_What the task asks_
This task calls for copying each line below that contains "string".

_Records shown_
/---
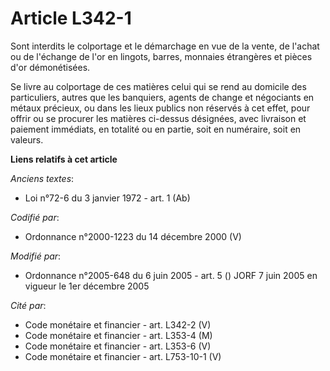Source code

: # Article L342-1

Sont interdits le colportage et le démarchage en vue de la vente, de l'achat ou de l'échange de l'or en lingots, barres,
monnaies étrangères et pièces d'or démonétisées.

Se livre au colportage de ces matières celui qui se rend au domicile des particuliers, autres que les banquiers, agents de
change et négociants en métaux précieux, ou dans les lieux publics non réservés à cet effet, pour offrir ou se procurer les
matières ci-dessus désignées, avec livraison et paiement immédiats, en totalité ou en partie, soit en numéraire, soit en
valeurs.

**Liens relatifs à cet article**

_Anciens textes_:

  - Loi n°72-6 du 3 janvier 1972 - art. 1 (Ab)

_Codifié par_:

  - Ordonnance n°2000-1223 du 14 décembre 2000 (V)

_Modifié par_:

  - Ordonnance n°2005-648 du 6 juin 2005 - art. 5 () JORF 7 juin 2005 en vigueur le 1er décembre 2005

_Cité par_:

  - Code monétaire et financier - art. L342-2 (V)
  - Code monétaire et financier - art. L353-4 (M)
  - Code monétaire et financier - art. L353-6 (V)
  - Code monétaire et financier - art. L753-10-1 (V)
\---
/---
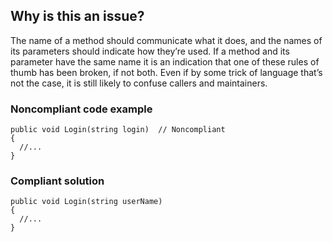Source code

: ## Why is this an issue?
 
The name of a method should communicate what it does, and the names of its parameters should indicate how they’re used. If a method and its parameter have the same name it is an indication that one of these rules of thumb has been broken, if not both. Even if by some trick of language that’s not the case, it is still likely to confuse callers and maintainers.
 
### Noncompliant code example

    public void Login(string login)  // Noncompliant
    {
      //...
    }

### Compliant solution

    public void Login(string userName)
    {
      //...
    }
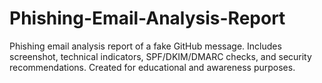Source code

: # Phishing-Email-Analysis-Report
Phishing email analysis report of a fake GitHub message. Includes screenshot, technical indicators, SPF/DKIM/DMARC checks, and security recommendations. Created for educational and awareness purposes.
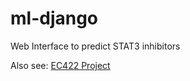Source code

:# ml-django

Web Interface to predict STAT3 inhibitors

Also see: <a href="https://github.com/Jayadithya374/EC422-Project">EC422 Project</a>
\---
_Answer box_
    public void Login(string login)  // Noncompliant
    public void Login(string userName)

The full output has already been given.